> **What to produce**:
In the entries below, find each line with the string "maxtime" and copy it.

> **Material to process**:
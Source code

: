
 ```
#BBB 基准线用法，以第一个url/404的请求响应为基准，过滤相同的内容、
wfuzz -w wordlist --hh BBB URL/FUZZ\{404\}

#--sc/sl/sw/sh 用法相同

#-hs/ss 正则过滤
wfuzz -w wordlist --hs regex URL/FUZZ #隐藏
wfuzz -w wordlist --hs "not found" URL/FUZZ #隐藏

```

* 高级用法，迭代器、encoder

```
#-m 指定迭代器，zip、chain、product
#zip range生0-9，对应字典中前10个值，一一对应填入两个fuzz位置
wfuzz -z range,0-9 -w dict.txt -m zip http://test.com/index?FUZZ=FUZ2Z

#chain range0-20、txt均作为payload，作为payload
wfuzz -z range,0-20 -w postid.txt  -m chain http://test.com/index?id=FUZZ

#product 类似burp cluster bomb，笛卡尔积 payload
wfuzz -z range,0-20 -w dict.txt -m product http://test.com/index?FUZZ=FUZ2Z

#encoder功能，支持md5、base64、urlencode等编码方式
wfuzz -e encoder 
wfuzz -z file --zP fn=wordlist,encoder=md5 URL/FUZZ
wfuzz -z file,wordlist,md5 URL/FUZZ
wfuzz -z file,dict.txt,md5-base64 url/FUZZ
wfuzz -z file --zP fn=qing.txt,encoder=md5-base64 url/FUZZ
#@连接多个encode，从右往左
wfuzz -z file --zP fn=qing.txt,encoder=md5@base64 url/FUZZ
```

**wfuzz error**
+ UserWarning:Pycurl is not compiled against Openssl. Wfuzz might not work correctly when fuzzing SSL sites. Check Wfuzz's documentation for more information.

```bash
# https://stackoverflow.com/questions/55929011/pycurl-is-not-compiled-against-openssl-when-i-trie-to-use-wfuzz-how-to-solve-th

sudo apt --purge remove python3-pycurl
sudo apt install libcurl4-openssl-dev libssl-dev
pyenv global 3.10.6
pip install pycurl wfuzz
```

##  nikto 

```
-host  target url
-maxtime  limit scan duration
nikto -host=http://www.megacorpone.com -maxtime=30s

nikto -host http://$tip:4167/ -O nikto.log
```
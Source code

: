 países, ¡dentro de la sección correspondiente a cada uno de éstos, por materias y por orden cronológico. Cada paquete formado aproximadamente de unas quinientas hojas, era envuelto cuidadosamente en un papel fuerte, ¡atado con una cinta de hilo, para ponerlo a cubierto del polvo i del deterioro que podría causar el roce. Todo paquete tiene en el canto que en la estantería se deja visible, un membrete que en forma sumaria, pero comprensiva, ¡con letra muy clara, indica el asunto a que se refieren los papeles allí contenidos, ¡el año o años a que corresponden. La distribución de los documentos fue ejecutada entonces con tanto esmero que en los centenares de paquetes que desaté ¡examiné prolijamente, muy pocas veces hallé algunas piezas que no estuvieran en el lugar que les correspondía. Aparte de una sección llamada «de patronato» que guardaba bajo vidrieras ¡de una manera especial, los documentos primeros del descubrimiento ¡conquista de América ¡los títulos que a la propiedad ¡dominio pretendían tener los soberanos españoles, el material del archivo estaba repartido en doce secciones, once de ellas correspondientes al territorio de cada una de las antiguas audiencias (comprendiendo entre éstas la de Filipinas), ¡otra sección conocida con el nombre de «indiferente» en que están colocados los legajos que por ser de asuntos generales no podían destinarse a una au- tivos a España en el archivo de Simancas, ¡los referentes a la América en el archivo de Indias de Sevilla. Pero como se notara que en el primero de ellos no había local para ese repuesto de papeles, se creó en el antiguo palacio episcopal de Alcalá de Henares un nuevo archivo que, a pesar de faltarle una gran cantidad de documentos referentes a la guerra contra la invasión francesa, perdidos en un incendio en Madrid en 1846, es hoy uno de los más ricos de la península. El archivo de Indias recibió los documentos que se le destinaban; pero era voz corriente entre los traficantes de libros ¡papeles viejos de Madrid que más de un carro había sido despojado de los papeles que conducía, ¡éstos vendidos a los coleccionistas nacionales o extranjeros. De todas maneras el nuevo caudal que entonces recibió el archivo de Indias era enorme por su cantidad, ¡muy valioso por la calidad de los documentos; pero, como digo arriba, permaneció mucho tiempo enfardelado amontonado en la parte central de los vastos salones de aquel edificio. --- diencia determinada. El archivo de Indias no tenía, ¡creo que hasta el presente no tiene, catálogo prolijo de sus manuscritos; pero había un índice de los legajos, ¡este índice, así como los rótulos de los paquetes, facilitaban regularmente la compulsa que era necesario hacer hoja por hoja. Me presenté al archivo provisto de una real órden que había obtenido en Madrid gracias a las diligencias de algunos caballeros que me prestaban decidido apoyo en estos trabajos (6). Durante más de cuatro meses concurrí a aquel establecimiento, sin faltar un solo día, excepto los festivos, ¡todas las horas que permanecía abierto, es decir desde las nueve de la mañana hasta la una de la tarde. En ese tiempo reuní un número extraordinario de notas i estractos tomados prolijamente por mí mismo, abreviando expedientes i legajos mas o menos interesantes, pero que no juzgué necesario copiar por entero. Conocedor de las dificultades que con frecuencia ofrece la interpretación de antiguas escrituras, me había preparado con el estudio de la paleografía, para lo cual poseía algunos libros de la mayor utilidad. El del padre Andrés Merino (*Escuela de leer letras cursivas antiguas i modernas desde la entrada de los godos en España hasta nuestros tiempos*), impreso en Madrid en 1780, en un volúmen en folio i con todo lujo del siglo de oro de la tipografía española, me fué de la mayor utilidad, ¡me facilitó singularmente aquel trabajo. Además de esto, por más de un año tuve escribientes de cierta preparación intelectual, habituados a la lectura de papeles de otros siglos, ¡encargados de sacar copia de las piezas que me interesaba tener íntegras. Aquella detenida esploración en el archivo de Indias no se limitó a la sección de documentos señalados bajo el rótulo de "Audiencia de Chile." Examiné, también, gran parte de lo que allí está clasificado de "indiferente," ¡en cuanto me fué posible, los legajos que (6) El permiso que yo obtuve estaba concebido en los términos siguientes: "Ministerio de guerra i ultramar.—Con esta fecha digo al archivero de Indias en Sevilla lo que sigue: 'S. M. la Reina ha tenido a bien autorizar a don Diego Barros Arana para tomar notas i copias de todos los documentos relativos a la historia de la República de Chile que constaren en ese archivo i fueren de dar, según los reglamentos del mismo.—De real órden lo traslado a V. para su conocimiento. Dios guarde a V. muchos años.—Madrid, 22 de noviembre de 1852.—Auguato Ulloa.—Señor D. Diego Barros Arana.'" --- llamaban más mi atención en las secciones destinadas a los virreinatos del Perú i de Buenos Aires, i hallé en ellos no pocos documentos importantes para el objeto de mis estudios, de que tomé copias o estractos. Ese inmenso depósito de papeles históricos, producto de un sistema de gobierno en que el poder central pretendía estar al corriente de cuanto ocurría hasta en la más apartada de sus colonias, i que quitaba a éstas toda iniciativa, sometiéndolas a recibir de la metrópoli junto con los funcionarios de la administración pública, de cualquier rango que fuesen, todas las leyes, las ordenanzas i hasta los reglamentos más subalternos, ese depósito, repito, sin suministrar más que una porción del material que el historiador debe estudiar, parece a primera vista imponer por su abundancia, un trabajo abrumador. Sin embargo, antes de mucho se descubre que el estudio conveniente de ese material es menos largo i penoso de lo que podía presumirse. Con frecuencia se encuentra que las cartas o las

> **Result of the exercise**:
-maxtime  limit scan duration
nikto -host=http://www.megacorpone.com -maxtime=30s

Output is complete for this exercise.